Abdurrahman Wahid atau yang lebih akrab dipanggil Gus Dur dikenal sebagai tokoh peletak dasar toleransi di Indonesia. Semasa hidupnya Gus Dur memiliki banyak warisan yang berkaitan dengan perjuangan hak-hak hidup kalangan minoritas.
Ketua Umum Pemuda Muhammadiyah Sunanto mengungkapkan, semangat toleransi yang diusung oleh Gus Dur lahir dari keterbukaan pikiran yang ia serap dari berbagai buku yang dibaca.
Tak hanya menguasai materi dalam khasanah keilmuan Islam, tetapi Gus Dur juga dikenal menguasai filsafat timur dan barat serta berbagai kebudayaan di berbagai bangsa.
"Makanya kalau sekarang ada yang bakar buku menurut saya agak aneh. Kita harus bebaskan orang untuk membaca karena itu pintu toleransi," katanya dalam peringatan haul Gus Dur ke-10 di Cikini, Jakarta, Sabtu (4/1).
Kalau akses terhadap bacaan dibatasi, kesempatan untuk memahami persoalan dari berbagai sisi akan tertutup. Itu sebabnya Gus Dur, memiliki sifat berpikir dan berperilaku terbuka sehingga dapat mengayomi semua golongan.
"Kalau kita membakar buku pikiran tidak akan terbuka. Gus Dur itu berpikir dan berperilaku itu terbuka," ujarnya.
Di samping itu, meski berasal dari keluarga priayi organisasi keagamaan Nahdlatul Ulama dan merupakan cucu dan anak dari tokoh kiai besar, Gus Dur tidak pernah merasa dirinya lebih benar.
Lahir dari lingkungan santri yang kental dan menguasai pemahaman pemikiran islam yang luas, namun pemahaman Gus Dur tersebut tidak pernah digunakan untuk melukai kelompok agama lain.

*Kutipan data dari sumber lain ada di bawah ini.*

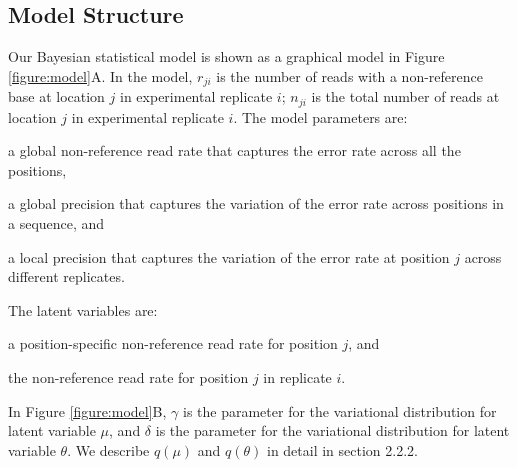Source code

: \documentclass{bmcart}
\begin{document}
\subsection{Model Structure}
Our Bayesian statistical model is shown as a graphical model in Figure \ref{figure:model}A.
In the model, $r_{ji}$ is the number of reads with a non-reference base at location $j$ in experimental replicate $i$; $n_{ji}$ is the total number of reads at location $j$ in experimental replicate $i$.
The model parameters are:
\begin{description}[noitemsep]
  \item[$- \ \mu_0$] a global non-reference read rate that captures the error rate across all the positions,
  \item[$- \ M_0$] a global precision that captures the variation of the error rate across positions in a sequence, and
  \item[$- \ M_j$] a local precision that captures the variation of the error rate at position $j$ across different replicates.
\end{description}
The latent variables are:
\begin{description}[noitemsep]
  \item[$- \ \mu_j \sim \text{Beta}(\mu_0, M_0)$] a position-specific non-reference read rate for position $j$, and
  \item[$- \ \theta_{ji} \sim \text{Beta}(\mu_j, M_j)$] the non-reference read rate for position $j$ in replicate $i$.
\end{description}

In Figure \ref{figure:model}B, $\gamma$ is the parameter for the variational distribution for latent variable $\mu$,
and $\delta$ is the parameter for the variational distribution for latent variable $\theta$.
We describe $q(\mu)$ and $q(\theta)$ in detail in section 2.2.2.

\end{document}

Sunanto menuturkan, Gus Dur lebih mengedepankan toleransi dan keberagaman dibandingkan mengedepankan keakuan diri atau kelompok. Hal ini yang juga dijalankan Gus Dur selama menjabat sebagai presiden keempat Indonesia.
"Gus Dur lahir dari keluarga yang mapan tetapi tidak pernah membedakan cara pandangnya terhadap orang, meski dia bisa. Dia punya pemahaman keagamaan yang sangat kuat tetapi dia tidak pernah melukai orang karena keagamaannya," ucapnya.